[TorchCodec 0.1](https://pytorch.org/torchcodec/0.1/) is out ! It is **packed** with exciting features, and it is the first release of TorchCodec that we're pushing for wide adoption.
- [Installation Instructions](https://github.com/pytorch/torchcodec?tab=readme-ov-file#installing-torchcodec)
- [Getting Started](https://pytorch.org/torchcodec/0.1/generated_examples/index.html)
New features and improvements
GPU Decoding
Decoding can now be done on CUDA GPUs by simply using the `device` parameter: `decoder = VideoDecoder(..., device="cuda")`. GPU decoding can lead to faster decoding pipelines in a variety of cases. To learn more on how to use GPU decoding and how to install it, follow our [GPU decoding example](https://pytorch.org/torchcodec/0.1/generated_examples/basic_cuda_example.html#sphx-glr-generated-examples-basic-cuda-example-py)!
Clip sampling
TorchCodec now supports fast clip samplers in the `torchcodec.samplers` namespace. We support random and regular sampling for both index-based and time-based strategies. Read more about samplers in our [sampling example](https://pytorch.org/torchcodec/0.1/generated_examples/sampling.html#sphx-glr-generated-examples-sampling-py)!
Improvements to `VideoDecoder`
Note: `SimpleVideoDecoder` became `VideoDecoder`! See below for other changes.

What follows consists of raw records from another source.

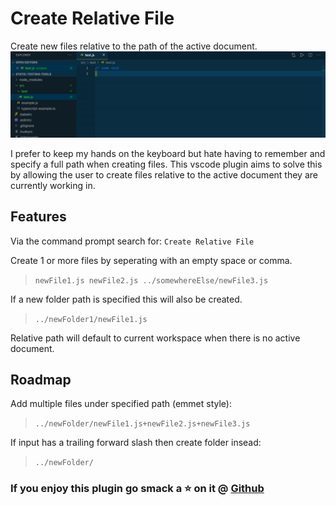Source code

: # Create Relative File

Create new files relative to the path of the active document.
![](./demo.gif)

I prefer to keep my hands on the keyboard but hate having to remember and specify a full path when creating files. This vscode plugin aims to solve this by allowing the user to create files relative to the active document they are currently working in.

## Features

Via the command prompt search for: `Create Relative File`

Create 1 or more files by seperating with an empty space or comma.

> `newFile1.js newFile2.js ../somewhereElse/newFile3.js`

If a new folder path is specified this will also be created.

> `../newFolder1/newFile1.js`

Relative path will default to current workspace when there is no active document.

## Roadmap

Add multiple files under specified path (emmet style):

> `../newFolder/newFile1.js+newFile2.js+newFile3.js`

If input has a trailing forward slash then create folder insead:

> `../newFolder/`

### If you enjoy this plugin go smack a ⭐️ on it @ [Github](https://github.com/joshmu/vscode-create-relative-file)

- The `VideoDecoder` class now exposes the following parameter to provide users with more control:
- `num_ffmpeg_threads`
- `stream_index`
- Two new methods were added: `decoder.get_frames_at(indices=[3, 1, 10])` and `decoder.get_frames_played_at(seconds=[10.5, 0.3])`. When decoding multiple frames, calling these method is a lot faster than calling `get_frame_at()` or `get_frame_played_at()` repeatedly.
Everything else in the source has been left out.